## WORK TASK
Nothing after the line with "chain. Ethereum Classic" belongs in the copy; extract the lines below from the top through that line, pictures left out.

DATA EXTRACT section start

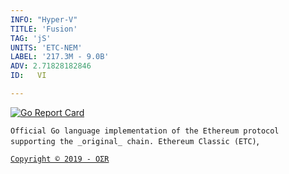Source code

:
 ```yaml
---
INFO: "Hyper-V"
TITLE: 'Fusion'
TAG: 'jS'
UNITS: 'ETC-NEM'
LABEL: '217.3M - 9.0B'
ADV: 2.71828182846
ID:   VI

---
```

[![Go Report Card](https://goreportcard.com/badge/github.com/ethereumproject/go-ethereum)](https://goreportcard.com/report/github.com/ethereumproject/go-ethereum)

`Official Go language implementation of the Ethereum protocol supporting the
_original_ chain. Ethereum Classic (ETC)`,

[` Copyright © 2019 - OΣR `](https://www.mcafeesecure.com/verify?host=ozturna.info)
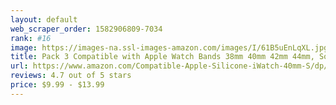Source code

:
 ```yaml
---
layout: default 
﻿web_scraper_order: 1582906809-7034
rank: #16
image: https://images-na.ssl-images-amazon.com/images/I/61B5uEnLqXL.jpg
title: Pack 3 Compatible with Apple Watch Bands 38mm 40mm 42mm 44mm, Soft Silicone Band…
url: https://www.amazon.com/Compatible-Apple-Silicone-iWatch-40mm-S/dp/B07QJW4ZL5/ref=zg_mw_sporting-goods_16?_encoding=UTF8&psc=1&refRID=2VTEBFM0FKHWWGSXP9AH
reviews: 4.7 out of 5 stars
price: $9.99 - $13.99
---
```

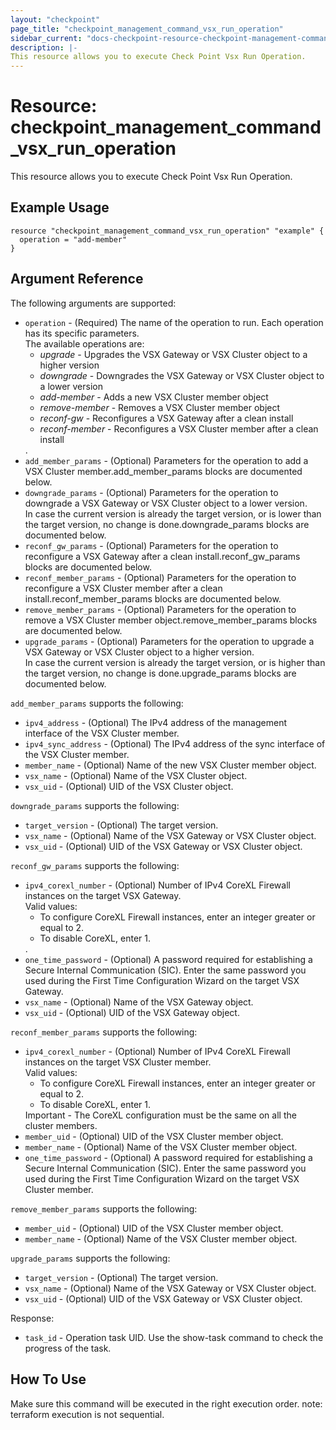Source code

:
 ```yaml
---
layout: "checkpoint"
page_title: "checkpoint_management_command_vsx_run_operation"
sidebar_current: "docs-checkpoint-resource-checkpoint-management-command-vsx-run-operation"
description: |-
This resource allows you to execute Check Point Vsx Run Operation.
---
```


# Resource: checkpoint_management_command_vsx_run_operation

This resource allows you to execute Check Point Vsx Run Operation.

## Example Usage


```hcl
resource "checkpoint_management_command_vsx_run_operation" "example" {
  operation = "add-member"
}
```

## Argument Reference

The following arguments are supported:

* `operation` - (Required) The name of the operation to run. Each operation has its specific parameters.<br>The available operations are:<ul><li><i>upgrade</i> - Upgrades the VSX Gateway or VSX Cluster object to a higher version</li><li><i>downgrade</i> - Downgrades the VSX Gateway or VSX Cluster object to a lower version</li><li><i>add-member</i> - Adds a new VSX Cluster member object</li><li><i>remove-member</i> - Removes a VSX Cluster member object</li><li><i>reconf-gw</i> - Reconfigures a VSX Gateway after a clean install</li><li><i>reconf-member</i> - Reconfigures a VSX Cluster member after a clean install</li></ul>. 
* `add_member_params` - (Optional) Parameters for the operation to add a VSX Cluster member.add_member_params blocks are documented below.
* `downgrade_params` - (Optional) Parameters for the operation to downgrade a VSX Gateway or VSX Cluster object to a lower version.<br>In case the current version is already the target version, or is lower than the target version, no change is done.downgrade_params blocks are documented below.
* `reconf_gw_params` - (Optional) Parameters for the operation to reconfigure a VSX Gateway after a clean install.reconf_gw_params blocks are documented below.
* `reconf_member_params` - (Optional) Parameters for the operation to reconfigure a VSX Cluster member after a clean install.reconf_member_params blocks are documented below.
* `remove_member_params` - (Optional) Parameters for the operation to remove a VSX Cluster member object.remove_member_params blocks are documented below.
* `upgrade_params` - (Optional) Parameters for the operation to upgrade a VSX Gateway or VSX Cluster object to a higher version.<br>In case the current version is already the target version, or is higher than the target version, no change is done.upgrade_params blocks are documented below.


`add_member_params` supports the following:

* `ipv4_address` - (Optional) The IPv4 address of the management interface of the VSX Cluster member. 
* `ipv4_sync_address` - (Optional) The IPv4 address of the sync interface of the VSX Cluster member. 
* `member_name` - (Optional) Name of the new VSX Cluster member object. 
* `vsx_name` - (Optional) Name of the VSX Cluster object. 
* `vsx_uid` - (Optional) UID of the VSX Cluster object. 


`downgrade_params` supports the following:

* `target_version` - (Optional) The target version. 
* `vsx_name` - (Optional) Name of the VSX Gateway or VSX Cluster object. 
* `vsx_uid` - (Optional) UID of the VSX Gateway or VSX Cluster object. 


`reconf_gw_params` supports the following:

* `ipv4_corexl_number` - (Optional) Number of IPv4 CoreXL Firewall instances on the target VSX Gateway.<br>Valid values:<br><ul><li>To configure CoreXL Firewall instances, enter an integer greater or equal to 2.</li><li>To disable CoreXL, enter 1.</li></ul>. 
* `one_time_password` - (Optional) A password required for establishing a Secure Internal Communication (SIC). Enter the same password you used during the First Time Configuration Wizard on the target VSX Gateway. 
* `vsx_name` - (Optional) Name of the VSX Gateway object. 
* `vsx_uid` - (Optional) UID of the VSX Gateway object. 


`reconf_member_params` supports the following:

* `ipv4_corexl_number` - (Optional) Number of IPv4 CoreXL Firewall instances on the target VSX Cluster member.<br>Valid values:<br><ul><li>To configure CoreXL Firewall instances, enter an integer greater or equal to 2.</li><li>To disable CoreXL, enter 1.</li></ul>Important - The CoreXL configuration must be the same on all the cluster members. 
* `member_uid` - (Optional) UID of the VSX Cluster member object. 
* `member_name` - (Optional) Name of the VSX Cluster member object. 
* `one_time_password` - (Optional) A password required for establishing a Secure Internal Communication (SIC). Enter the same password you used during the First Time Configuration Wizard on the target VSX Cluster member. 


`remove_member_params` supports the following:

* `member_uid` - (Optional) UID of the VSX Cluster member object. 
* `member_name` - (Optional) Name of the VSX Cluster member object. 


`upgrade_params` supports the following:

* `target_version` - (Optional) The target version. 
* `vsx_name` - (Optional) Name of the VSX Gateway or VSX Cluster object. 
* `vsx_uid` - (Optional) UID of the VSX Gateway or VSX Cluster object. 



Response:
* `task_id` - Operation task UID. Use the show-task command to check the progress of the task.

## How To Use
Make sure this command will be executed in the right execution order. 
note: terraform execution is not sequential.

DATA EXTRACT section end

## EXERCISE RESPONSE
Source code

:
 ```yaml
---
INFO: "Hyper-V"
TITLE: 'Fusion'
TAG: 'jS'
UNITS: 'ETC-NEM'
LABEL: '217.3M - 9.0B'
ADV: 2.71828182846
ID:   VI

---
```

[![Go Report Card](https://goreportcard.com/badge/github.com/ethereumproject/go-ethereum)](https://goreportcard.com/report/github.com/ethereumproject/go-ethereum)

`Official Go language implementation of the Ethereum protocol supporting the
_original_ chain. Ethereum Classic (ETC)`,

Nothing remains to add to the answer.